ただ注目して欲しかったのだろう。キルディは眠そうに目をこすりながら、私に寄りかかってくる。

 ヒックヒックと苦しそうに泣きじゃくっていたミリアンヌも、腕の中で寝息を立て始めていた。

 こうやって感情を爆発させてから眠りにつくと、明日には驚くほど元気になっているという事も学んだ。

 だから心配はしていない。むしろ溜まったままの感情を抱えたまま、押し殺すようにする子の方が心配だった。

 キルディの柔らかな亜麻色の髪に指を絡ませると、やっと安心してくれたらしく笑顔がこぼれた。
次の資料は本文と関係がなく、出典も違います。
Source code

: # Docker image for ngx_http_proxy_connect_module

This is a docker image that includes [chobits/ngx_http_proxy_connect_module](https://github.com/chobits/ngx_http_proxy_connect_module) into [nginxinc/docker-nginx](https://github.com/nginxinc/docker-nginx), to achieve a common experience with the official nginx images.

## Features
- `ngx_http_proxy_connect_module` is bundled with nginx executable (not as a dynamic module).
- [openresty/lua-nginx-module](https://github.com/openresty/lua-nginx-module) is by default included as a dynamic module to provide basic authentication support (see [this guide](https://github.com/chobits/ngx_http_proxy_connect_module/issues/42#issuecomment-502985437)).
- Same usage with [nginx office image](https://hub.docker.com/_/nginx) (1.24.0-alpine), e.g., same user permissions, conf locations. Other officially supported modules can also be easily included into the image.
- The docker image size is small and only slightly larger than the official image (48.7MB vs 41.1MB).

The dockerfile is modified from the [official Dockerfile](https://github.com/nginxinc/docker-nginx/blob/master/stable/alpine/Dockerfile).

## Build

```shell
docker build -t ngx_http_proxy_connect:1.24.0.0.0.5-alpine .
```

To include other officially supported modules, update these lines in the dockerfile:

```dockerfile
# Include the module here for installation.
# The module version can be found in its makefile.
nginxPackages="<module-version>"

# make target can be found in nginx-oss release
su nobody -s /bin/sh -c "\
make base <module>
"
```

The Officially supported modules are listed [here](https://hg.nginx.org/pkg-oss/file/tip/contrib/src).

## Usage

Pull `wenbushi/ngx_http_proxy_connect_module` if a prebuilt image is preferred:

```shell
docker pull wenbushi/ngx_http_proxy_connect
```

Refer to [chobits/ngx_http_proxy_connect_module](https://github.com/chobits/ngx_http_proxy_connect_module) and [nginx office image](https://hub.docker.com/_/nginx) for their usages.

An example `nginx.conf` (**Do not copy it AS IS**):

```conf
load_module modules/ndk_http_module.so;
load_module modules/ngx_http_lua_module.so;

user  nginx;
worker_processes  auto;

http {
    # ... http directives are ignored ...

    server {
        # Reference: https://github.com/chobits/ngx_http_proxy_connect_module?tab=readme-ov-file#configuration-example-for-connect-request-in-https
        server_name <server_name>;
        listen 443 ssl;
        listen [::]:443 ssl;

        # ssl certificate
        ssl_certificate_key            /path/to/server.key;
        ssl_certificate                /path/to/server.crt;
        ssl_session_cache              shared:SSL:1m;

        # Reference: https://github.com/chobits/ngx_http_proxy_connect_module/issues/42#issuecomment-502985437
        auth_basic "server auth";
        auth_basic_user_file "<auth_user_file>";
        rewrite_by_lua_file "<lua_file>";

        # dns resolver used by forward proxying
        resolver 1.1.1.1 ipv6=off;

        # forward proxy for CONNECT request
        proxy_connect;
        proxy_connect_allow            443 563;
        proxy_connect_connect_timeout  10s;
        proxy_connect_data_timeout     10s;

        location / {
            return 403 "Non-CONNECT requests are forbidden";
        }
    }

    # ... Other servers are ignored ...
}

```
 小さい子達の顔をぐるりと思い出す。もう会うこともないであろうカールと、おしゃまな双子達の事も思う。

 特に心配と思い当たる子はいなかった。


「巫女ひめさま……。」

「うん。もう寝ましょうか」


 こっくりと頷くのを見届けてから、蝋燭の炎を吹き消した。

 辺りは暗闇に包まれる。


 小さい子達のさみしい、さみしいという気持ちに寄り添いながら、横になる。

 ミリアンヌを片腕で抱きかかえるようにし、キルディとは手をつないだ。

 すぐに辺りは静寂に満ちる。聞こえるのは規則正しい寝息だけになる。ここは天の国だとすら思う。


 ふいにキルディがぎゅ、と手を握ってきた。


「巫女ひめさま……も。さみしいの、ガマンしちゃ、ダ…メ……だよ」


 やっぱりここは天国だ。こんなにも天使が側にいてくれる。

 子供たちと過ごすことで、私は何とか日々を持ちこたえている。

 あれから騒がしい事は何一つ、起こっていない。

 どうかこのまま何事も無く過ごせますように。そう祈るような気持ちで日々を送る。穏やかだった。……表面上は。